Training set:   1,877,400 samples (64.0%)
Validation set: 469,351 samples (16.0%)
Test set:       586,688 samples (20.0%)

Class distribution:
  Train - Positive rate: 0.2602
  Val   - Positive rate: 0.2602
  Test  - Positive rate: 0.2602


In [20]:
# Create preprocessing pipeline
preprocessor = ColumnTransformer(
    transformers=[
        ('num', StandardScaler(), NUMERICAL_FEATURES),
        ('cat', OneHotEncoder(handle_unknown='ignore', sparse_output=False), CATEGORICAL_FEATURES)
    ],
    remainder='drop'
)

print("Preprocessor created!")
print(preprocessor)

Preprocessor created!
ColumnTransformer(transformers=[('num', StandardScaler(),
                                 ['price', 'activity_count', 'event_weekday']),
                                ('cat',
                                 OneHotEncoder(handle_unknown='ignore',
                                               sparse_output=False),
                                 ['brand', 'category_code_level1',
                                  'category_code_level2'])])

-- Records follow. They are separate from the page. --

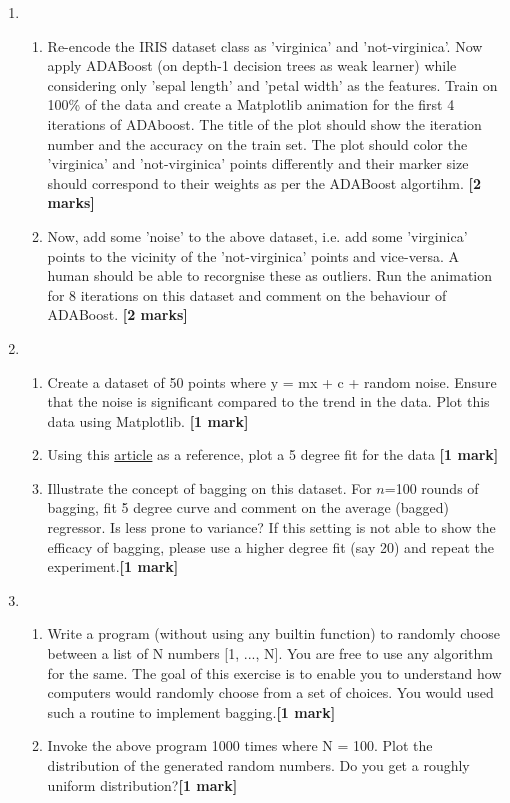 \documentclass[colorlinks]{article}
\begin{document}
\begin{enumerate}
\item \begin{enumerate}
	\item Re-encode the IRIS dataset class as 'virginica' and 'not-virginica'. Now apply ADABoost (on depth-1 decision trees as weak learner) while considering only 'sepal length' and 'petal width' as the features. Train on 100\% of the data and create a Matplotlib animation for the first 4 iterations of ADAboost. The title of the plot should show the iteration number and the accuracy on the train set. The plot should color the 'virginica' and 'not-virginica' points differently and their marker size should correspond to their weights as per the ADABoost algortihm. \textbf{[2 marks]}
	\item Now, add some 'noise' to the above dataset, i.e. add some 'virginica' points to the vicinity of the 'not-virginica' points and vice-versa. A human should be able to recorgnise these as outliers. Run the animation for 8 iterations on this dataset and comment on the behaviour of ADABoost. \textbf{[2 marks]}
\end{enumerate}


\item \begin{enumerate}
	\item Create a dataset of 50 points where y = mx + c +  random noise. Ensure that the noise is significant compared to the trend in the data. Plot this data using Matplotlib. \textbf{[1 mark]}
	\item Using this \href{https://www.scipy-lectures.org/intro/numpy/auto_examples/plot_polyfit.html}{article} as a reference, plot a 5 degree fit for the data \textbf{[1 mark]}
	\item Illustrate the concept of bagging on this dataset. For $n$=100 rounds of bagging, fit 5 degree curve and comment on the average (bagged) regressor. Is less prone to variance? If this setting is not able to show the efficacy of bagging, please use a higher degree fit (say 20) and repeat the experiment.\textbf{[1 mark]}
\end{enumerate}


\item \begin{enumerate}
	\item Write a program (without using any builtin function) to randomly choose between a list of N numbers [1, ..., N]. You are free to use any algorithm for the same. The goal of this exercise is to enable you to understand how computers would randomly choose from a set of choices. You would used such a routine to implement bagging.\textbf{[1 mark]} 
	\item Invoke the above program 1000 times where N = 100. Plot the distribution of the generated random numbers. Do you get a roughly uniform distribution?\textbf{[1 mark]} 
\end{enumerate}



	
	
	

\end{enumerate}
\end{document}
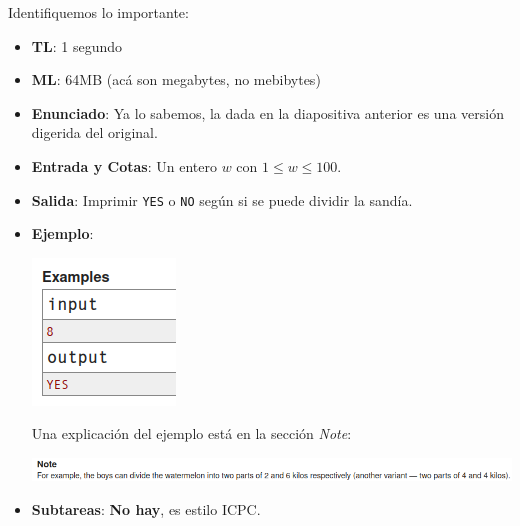 \documentclass{beamer}
\begin{document}
    \begin{frame}[noframenumbering]
        Identifiquemos lo importante: \pause
        \begin{itemize}
            \item \textbf{TL}: 1 segundo \pause
            \item \textbf{ML}: 64MB (acá son megabytes, no mebibytes) \pause
            \item \textbf{Enunciado}: Ya lo sabemos, la dada en la diapositiva anterior es una versión digerida del original. \pause
            \item \textbf{Entrada y Cotas}: Un entero $w$ con $1 \leq w \leq 100$. \pause
            \item \textbf{Salida}: Imprimir \texttt{YES} o \texttt{NO} según si se puede dividir la sandía. \pause
            \item \textbf{Ejemplo}: 
                \begin{center}
                    \includegraphics[height=.2\textheight]{./cf_example.png}
                \end{center} \pause
                Una explicación del ejemplo está en la sección \textit{Note}:

                \begin{center}
                    \includegraphics[width=.9\linewidth]{./cf_note.png}
                \end{center} \pause
            \item \textbf{Subtareas}: \textbf{No hay}, es estilo ICPC.
        \end{itemize}
    \end{frame}
\end{document}
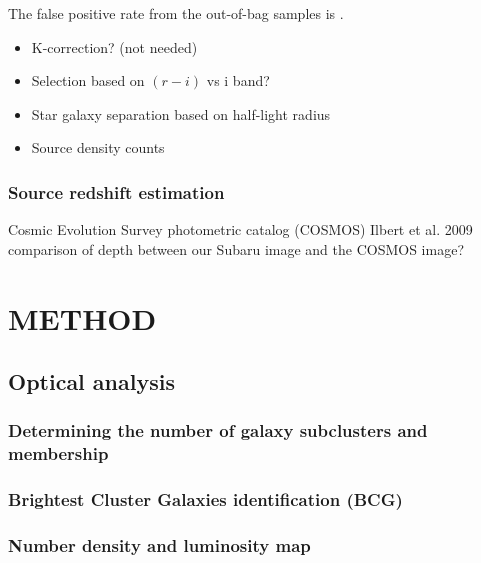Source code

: \documentclass[letterpaper,useAMS,usenatbib]{mn2e}
\begin{document}
The false positive rate from the out-of-bag samples is .

\begin{itemize}
	\item K-correction? (not needed)
	\item Selection based on $(r-i)$ vs i band? 
	\item Star galaxy separation based on half-light radius 
	\item Source density counts   
\end{itemize}

\subsubsection{Source redshift estimation}
Cosmic Evolution Survey photometric catalog (COSMOS) 
Ilbert et al. 2009
comparison of depth between our Subaru image and the COSMOS image?

\section{METHOD}

\subsection{Optical analysis}
\subsubsection{Determining the number of galaxy subclusters and membership}
\subsubsection{Brightest Cluster Galaxies identification (BCG)}
\subsubsection{Number density and luminosity map}

% 
% 
% 
\end{document}
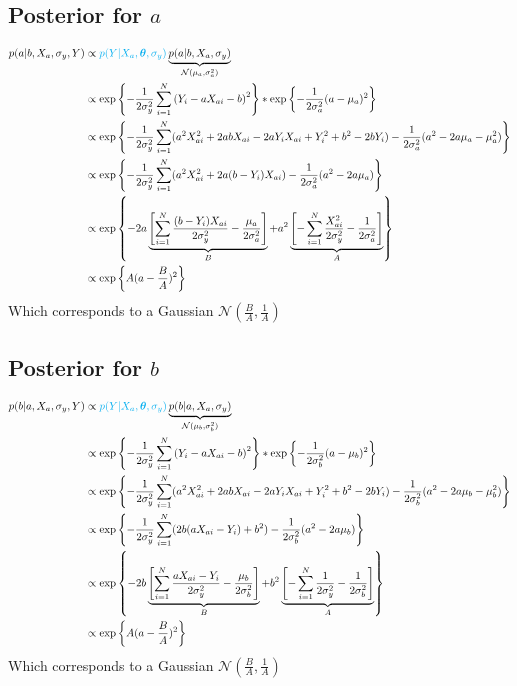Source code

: \documentclass[10pt]{article}
\renewcommand{\vec}[1]{\boldsymbol{#1}}
\begin{document}
\subsection{Posterior for $a$}
\begin{align}
    p(a|b, X_a, \sigma_y, Y) &\propto {\color{cyan} p(Y | X_a, \vec{\theta}, \sigma_y)} \underbrace{p(a | b, X_a, \sigma_{y})}_{\mathcal{N}(\mu_a, \sigma_a^2)} \\
    &\propto \exp\left\{ - \frac{1}{2\sigma_y^2} \sum_{i=1}^N \left( Y_i - a X_{ai} - b \right)^2 \right\} * \exp\left\{ - \frac{1}{2\sigma_a^2} ( a - \mu_a )^2 \right\} \\
    &\propto \exp\left\{ - \frac{1}{2\sigma_y^2} \sum_{i=1}^N (a^2 X_{ai}^2  + 2 a b X_{ai} - 2 a Y_i X_{ai} + Y_i^2 + b^2 -2 b Y_i) - \frac{1}{2\sigma_a^2} ( a^2 - 2 a \mu_a - \mu_a^2 ) \right\} \\
    &\propto \exp\left\{ - \frac{1}{2\sigma_y^2} \sum_{i=1}^N (a^2 X_{ai}^2  + 2 a (b - Y_i) X_{ai} ) - \frac{1}{2\sigma_a^2} ( a^2 - 2 a \mu_a ) \right\} \\
    &\propto \exp\left\{ - 2 a \underbrace{\left[ \sum_{i=1}^N \frac{(b - Y_i) X_{ai}}{2\sigma_y^2} - \frac{\mu_a}{2\sigma_a^2} \right]}_{B} + a^2 \underbrace{\left[ - \sum_{i=1}^N \frac{X_{ai}^2}{2\sigma_y^2}  - \frac{1}{2\sigma_a^2} \right]}_{A} \right\} \\
    &\propto \exp\left\{ A (a - \frac{B}{A})^2\right\}
\end{align}
Which corresponds to a Gaussian $\mathcal{N}(\frac{B}{A}, \frac{1}{A})$


\subsection{Posterior for $b$}
\begin{align}
    p(b|a, X_a, \sigma_y, Y) &\propto {\color{cyan} p(Y | X_a, \vec{\theta}, \sigma_y)} \underbrace{p(b | a, X_a, \sigma_{y})}_{\mathcal{N}(\mu_b, \sigma_b^2)} \\
    &\propto \exp\left\{ - \frac{1}{2\sigma_y^2} \sum_{i=1}^N \left( Y_i - a X_{ai} - b \right)^2 \right\} * \exp\left\{ - \frac{1}{2\sigma_b^2} ( a - \mu_b )^2 \right\} \\
    &\propto \exp\left\{ - \frac{1}{2\sigma_y^2} \sum_{i=1}^N (a^2 X_{ai}^2  + 2 a b X_{ai} - 2 a Y_i X_{ai} + Y_i^2 + b^2 -2 b Y_i )- \frac{1}{2\sigma_b^2} ( a^2 - 2 a \mu_b - \mu_b^2 ) \right\} \\
    &\propto \exp\left\{ - \frac{1}{2\sigma_y^2} \sum_{i=1}^N (2 b (a X_{ai} - Y_i) + b^2 ) - \frac{1}{2\sigma_b^2} ( a^2 - 2 a \mu_b ) \right\} \\
    &\propto \exp\left\{ - 2 b \underbrace{\left[ \sum_{i=1}^N \frac{a X_{ai} - Y_i}{2\sigma_y^2} - \frac{\mu_b}{2\sigma_b^2} \right]}_{B} + b^2 \underbrace{\left[ - \sum_{i=1}^N \frac{1}{2\sigma_y^2}  - \frac{1}{2\sigma_b^2} \right]}_{A} \right\} \\
    &\propto \exp\left\{A (a - \frac{B}{A})^2\right\}
\end{align}
Which corresponds to a Gaussian $\mathcal{N}(\frac{B}{A}, \frac{1}{A})$
\end{document}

## 4. Regularization Tuning on Validation Set

Try different values of C (inverse of regularization strength) and select the best one based on validation AUC-ROC.

In [21]:
# Define C values to try
C_VALUES = [0.001, 0.01, 0.1, 1, 10, 100]

# Store results
tuning_results = []

print("Starting regularization tuning...")
print("="*60)

for C in C_VALUES:
    print(f"\nTraining with C={C}...")
    
    # Create pipeline with current C
    pipeline = Pipeline([
        ('preprocessor', preprocessor),
        ('classifier', LogisticRegression(
            C=C,
            solver='lbfgs',
            max_iter=1000,
            class_weight='balanced',
            random_state=42,
            n_jobs=-1
        ))
    ])
    
    # Fit on training data
    pipeline.fit(X_train, y_train)
    
    # Predict on validation set
    y_val_pred = pipeline.predict(X_val)
    y_val_proba = pipeline.predict_proba(X_val)[:, 1]
    
    # Calculate metrics
    val_accuracy = accuracy_score(y_val, y_val_pred)
    val_f1 = f1_score(y_val, y_val_pred, average='macro')
    val_auc = roc_auc_score(y_val, y_val_proba)
    
    result = {
        'C': C,
        'accuracy': val_accuracy,
        'f1_macro': val_f1,
        'auc_roc': val_auc,
        'pipeline': pipeline
    }
    tuning_results.append(result)
    
    print(f"  Accuracy: {val_accuracy:.4f}")
    print(f"  F1 Macro: {val_f1:.4f}")
    print(f"  AUC-ROC:  {val_auc:.4f}")

print("\n" + "="*60)
print("Tuning complete!")

Starting regularization tuning...

Training with C=0.001...
  Accuracy: 0.5580
  F1 Macro: 0.5246
  AUC-ROC:  0.5798

Training with C=0.01...
  Accuracy: 0.5534
  F1 Macro: 0.5228
  AUC-ROC:  0.5832

Training with C=0.1...
  Accuracy: 0.5503
  F1 Macro: 0.5211
  AUC-ROC:  0.5843

Training with C=1...


KeyboardInterrupt: 

In [None]:
# Select best model based on AUC-ROC
best_result = max(tuning_results, key=lambda x: x['auc_roc'])
best_C = best_result['C']
best_pipeline = best_result['pipeline']

print(f"Best C value: {best_C}")
print(f"Best validation AUC-ROC: {best_result['auc_roc']:.4f}")

# Summary table
print("\nTuning Summary:")
print("-" * 50)
print(f"{'C':>10} | {'Accuracy':>10} | {'F1 Macro':>10} | {'AUC-ROC':>10}")
print("-" * 50)
for r in tuning_results:
    marker = " <-- BEST" if r['C'] == best_C else ""
    print(f"{r['C']:>10} | {r['accuracy']:>10.4f} | {r['f1_macro']:>10.4f} | {r['auc_roc']:>10.4f}{marker}")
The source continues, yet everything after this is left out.